Apply inverse spatial transformation

## Syntax

[U,V] = tforminv(T,X,Y)
[U1,U2,U3,...] = tforminv(T,X1,X2,X3,...)
U = tforminv(T,X)
[U1,U2,U3,...] = tforminv(T,X)
U = tforminv(T,X1,X2,X3,...)

## Description

[U,V] = tforminv(T,X,Y) applies the 2D-to-2D inverse transformation defined in TFORM structure T to coordinate arrays X and Y, mapping the point [X(k) Y(k)] to the point [U(k) V(k)]. Both T.ndims_in and T.ndims_out must equal 2. X and Y are typically column vectors matching in length. In general, X and Y can have any dimensionality, but must have the same size. In any case, U and V will have the same size as X and Y.
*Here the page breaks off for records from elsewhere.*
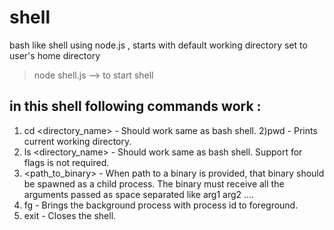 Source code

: # shell
bash like shell using node.js , starts with default working directory set to user's home directory

> node shell.js   --> to start shell


## in this shell following commands work :

1) cd <directory_name> - Should work same as bash shell.
2)pwd - Prints current working directory.
3) ls <directory_name> - Should work same as bash shell. Support for flags is not required.
4) <path_to_binary> <args>- When path to a binary is provided, that binary should be spawned as a child process. The binary must receive all the arguments passed as space separated like arg1 arg2 ….
5) fg <pid> - Brings the background process with process id <pid> to foreground.
6) exit - Closes the shell.
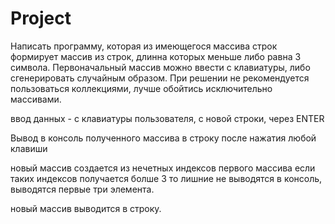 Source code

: # Project
Написать программу, которая из имеющегося массива строк формирует массив из строк,
длинна которых меньше либо равна 3 символа.
Первоначальный массив можно ввести с клавиатуры, либо сгенерировать случайным образом.
При решении не рекомендуется пользоваться коллекциями, лучше обойтись исключительно массивами.

ввод данных - с клавиатуры пользователя, с новой строки, через ENTER

Вывод в консоль полученного массива в строку после нажатия любой клавиши

новый массив создается из нечетных индексов первого массива если таких индексов получается болше 3 то
лишние не выводятся в консоль, выводятся первые три элемента.

новый  массив выводится в строку.
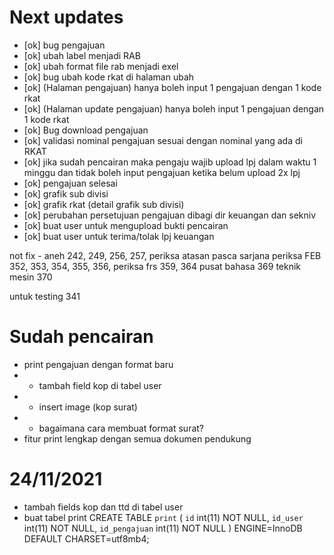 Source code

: # Next updates

- [ok] bug pengajuan
- [ok] ubah label menjadi RAB
- [ok] ubah format file rab menjadi exel
- [ok] bug ubah kode rkat di halaman ubah
- [ok] (Halaman pengajuan) hanya boleh input 1 pengajuan dengan 1 kode rkat
- [ok] (Halaman update pengajuan) hanya boleh input 1 pengajuan dengan 1 kode rkat
- [ok] Bug download pengajuan
- [ok] validasi nominal pengajuan sesuai dengan nominal yang ada di RKAT
- [ok] jika sudah pencairan maka pengaju wajib upload lpj dalam waktu 1 minggu dan tidak boleh input pengajuan ketika belum upload 2x lpj
- [ok] pengajuan selesai
- [ok] grafik sub divisi
- [ok] grafik rkat (detail grafik sub divisi)
- [ok] perubahan persetujuan pengajuan dibagi dir keuangan dan sekniv
- [ok] buat user untuk mengupload bukti pencairan
- [ok] buat user untuk terima/tolak lpj keuangan

not fix - aneh 242, 249, 256, 257,
periksa atasan pasca sarjana
periksa FEB 352, 353, 354, 355, 356,
periksa frs 359, 364
pusat bahasa 369
teknik mesin 370

untuk testing 341

# Sudah pencairan

- print pengajuan dengan format baru
- - tambah field kop di tabel user
- - insert image (kop surat)
- - bagaimana cara membuat format surat?
- fitur print lengkap dengan semua dokumen pendukung

# 24/11/2021
- tambah fields kop dan ttd di tabel user
- buat tabel print
CREATE TABLE `print` (
  `id` int(11) NOT NULL,
  `id_user` int(11) NOT NULL,
  `id_pengajuan` int(11) NOT NULL
) ENGINE=InnoDB DEFAULT CHARSET=utf8mb4;

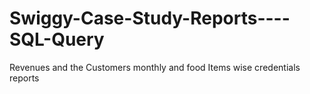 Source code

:# Swiggy-Case-Study-Reports----SQL-Query
Revenues and the Customers monthly and food Items wise credentials reports 
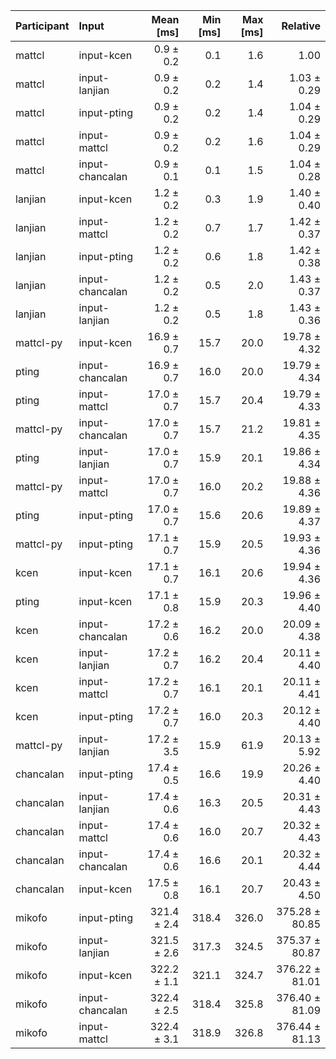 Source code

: | Participant | Input | Mean [ms] | Min [ms] | Max [ms] | Relative |
|:---|:---|---:|---:|---:|---:|
| mattcl | input-kcen | 0.9 ± 0.2 | 0.1 | 1.6 | 1.00 |
| mattcl | input-lanjian | 0.9 ± 0.2 | 0.2 | 1.4 | 1.03 ± 0.29 |
| mattcl | input-pting | 0.9 ± 0.2 | 0.2 | 1.4 | 1.04 ± 0.29 |
| mattcl | input-mattcl | 0.9 ± 0.2 | 0.2 | 1.6 | 1.04 ± 0.29 |
| mattcl | input-chancalan | 0.9 ± 0.1 | 0.1 | 1.5 | 1.04 ± 0.28 |
| lanjian | input-kcen | 1.2 ± 0.2 | 0.3 | 1.9 | 1.40 ± 0.40 |
| lanjian | input-mattcl | 1.2 ± 0.2 | 0.7 | 1.7 | 1.42 ± 0.37 |
| lanjian | input-pting | 1.2 ± 0.2 | 0.6 | 1.8 | 1.42 ± 0.38 |
| lanjian | input-chancalan | 1.2 ± 0.2 | 0.5 | 2.0 | 1.43 ± 0.37 |
| lanjian | input-lanjian | 1.2 ± 0.2 | 0.5 | 1.8 | 1.43 ± 0.36 |
| mattcl-py | input-kcen | 16.9 ± 0.7 | 15.7 | 20.0 | 19.78 ± 4.32 |
| pting | input-chancalan | 16.9 ± 0.7 | 16.0 | 20.0 | 19.79 ± 4.34 |
| pting | input-mattcl | 17.0 ± 0.7 | 15.7 | 20.4 | 19.79 ± 4.33 |
| mattcl-py | input-chancalan | 17.0 ± 0.7 | 15.7 | 21.2 | 19.81 ± 4.35 |
| pting | input-lanjian | 17.0 ± 0.7 | 15.9 | 20.1 | 19.86 ± 4.34 |
| mattcl-py | input-mattcl | 17.0 ± 0.7 | 16.0 | 20.2 | 19.88 ± 4.36 |
| pting | input-pting | 17.0 ± 0.7 | 15.6 | 20.6 | 19.89 ± 4.37 |
| mattcl-py | input-pting | 17.1 ± 0.7 | 15.9 | 20.5 | 19.93 ± 4.36 |
| kcen | input-kcen | 17.1 ± 0.7 | 16.1 | 20.6 | 19.94 ± 4.36 |
| pting | input-kcen | 17.1 ± 0.8 | 15.9 | 20.3 | 19.96 ± 4.40 |
| kcen | input-chancalan | 17.2 ± 0.6 | 16.2 | 20.0 | 20.09 ± 4.38 |
| kcen | input-lanjian | 17.2 ± 0.7 | 16.2 | 20.4 | 20.11 ± 4.40 |
| kcen | input-mattcl | 17.2 ± 0.7 | 16.1 | 20.1 | 20.11 ± 4.41 |
| kcen | input-pting | 17.2 ± 0.7 | 16.0 | 20.3 | 20.12 ± 4.40 |
| mattcl-py | input-lanjian | 17.2 ± 3.5 | 15.9 | 61.9 | 20.13 ± 5.92 |
| chancalan | input-pting | 17.4 ± 0.5 | 16.6 | 19.9 | 20.26 ± 4.40 |
| chancalan | input-lanjian | 17.4 ± 0.6 | 16.3 | 20.5 | 20.31 ± 4.43 |
| chancalan | input-mattcl | 17.4 ± 0.6 | 16.0 | 20.7 | 20.32 ± 4.43 |
| chancalan | input-chancalan | 17.4 ± 0.6 | 16.6 | 20.1 | 20.32 ± 4.44 |
| chancalan | input-kcen | 17.5 ± 0.8 | 16.1 | 20.7 | 20.43 ± 4.50 |
| mikofo | input-pting | 321.4 ± 2.4 | 318.4 | 326.0 | 375.28 ± 80.85 |
| mikofo | input-lanjian | 321.5 ± 2.6 | 317.3 | 324.5 | 375.37 ± 80.87 |
| mikofo | input-kcen | 322.2 ± 1.1 | 321.1 | 324.7 | 376.22 ± 81.01 |
| mikofo | input-chancalan | 322.4 ± 2.5 | 318.4 | 325.8 | 376.40 ± 81.09 |
| mikofo | input-mattcl | 322.4 ± 3.1 | 318.9 | 326.8 | 376.44 ± 81.13 |
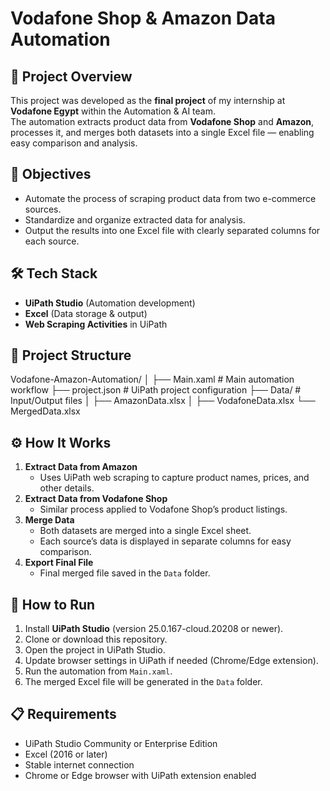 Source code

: # Vodafone Shop & Amazon Data Automation

## 📌 Project Overview
This project was developed as the **final project** of my internship at **Vodafone Egypt** within the Automation & AI team.  
The automation extracts product data from **Vodafone Shop** and **Amazon**, processes it, and merges both datasets into a single Excel file — enabling easy comparison and analysis.

## 🎯 Objectives
- Automate the process of scraping product data from two e-commerce sources.
- Standardize and organize extracted data for analysis.
- Output the results into one Excel file with clearly separated columns for each source.

## 🛠 Tech Stack
- **UiPath Studio** (Automation development)
- **Excel** (Data storage & output)
- **Web Scraping Activities** in UiPath

## 📂 Project Structure
Vodafone-Amazon-Automation/
│
├── Main.xaml # Main automation workflow
├── project.json # UiPath project configuration
├── Data/ # Input/Output files
│ ├── AmazonData.xlsx
│ ├── VodafoneData.xlsx
└── MergedData.xlsx
## ⚙️ How It Works
1. **Extract Data from Amazon**
   - Uses UiPath web scraping to capture product names, prices, and other details.
2. **Extract Data from Vodafone Shop**
   - Similar process applied to Vodafone Shop’s product listings.
3. **Merge Data**
   - Both datasets are merged into a single Excel sheet.
   - Each source’s data is displayed in separate columns for easy comparison.
4. **Export Final File**
   - Final merged file saved in the `Data` folder.

## 🚀 How to Run
1. Install **UiPath Studio** (version 25.0.167-cloud.20208 or newer).
2. Clone or download this repository.
3. Open the project in UiPath Studio.
4. Update browser settings in UiPath if needed (Chrome/Edge extension).
5. Run the automation from `Main.xaml`.
6. The merged Excel file will be generated in the `Data` folder.

## 📋 Requirements
- UiPath Studio Community or Enterprise Edition
- Excel (2016 or later)
- Stable internet connection
- Chrome or Edge browser with UiPath extension enabled
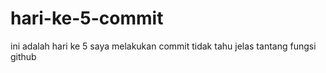 # hari-ke-5-commit

ini adalah hari ke 5 saya melakukan commit 
tidak tahu jelas tantang fungsi github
[U1,U2,U3,...] = tforminv(T,X1,X2,X3,...) applies the NDIMS_OUT-to-NDIMS_IN inverse transformation defined in TFORM structure T to the coordinate arrays X1,X2,...,XNDIMS_OUT (where NDIMS_IN = T.ndims_in and NDIMS_OUT = T.ndims_out). The number of output arguments must equal NDIMS_IN. The transformation maps the point

`[X1(k) X2(k) ... XNDIMS_OUT(k)]`

to the point

`[U1(k) U2(k) ... UNDIMS_IN(k)].`

X1,X2,X3,... can have any dimensionality, but must be the same size.

U1,U2,U3,... have this size also.

U = tforminv(T,X) applies the NDIMS_OUT-to-NDIMS_IN inverse transformation defined in TFORM structure T to each row of X, where X is an M-by-NDIMS_OUT matrix. It maps the point X(k,:) to the point U(k,:). U is an M-by-NDIMS_IN matrix.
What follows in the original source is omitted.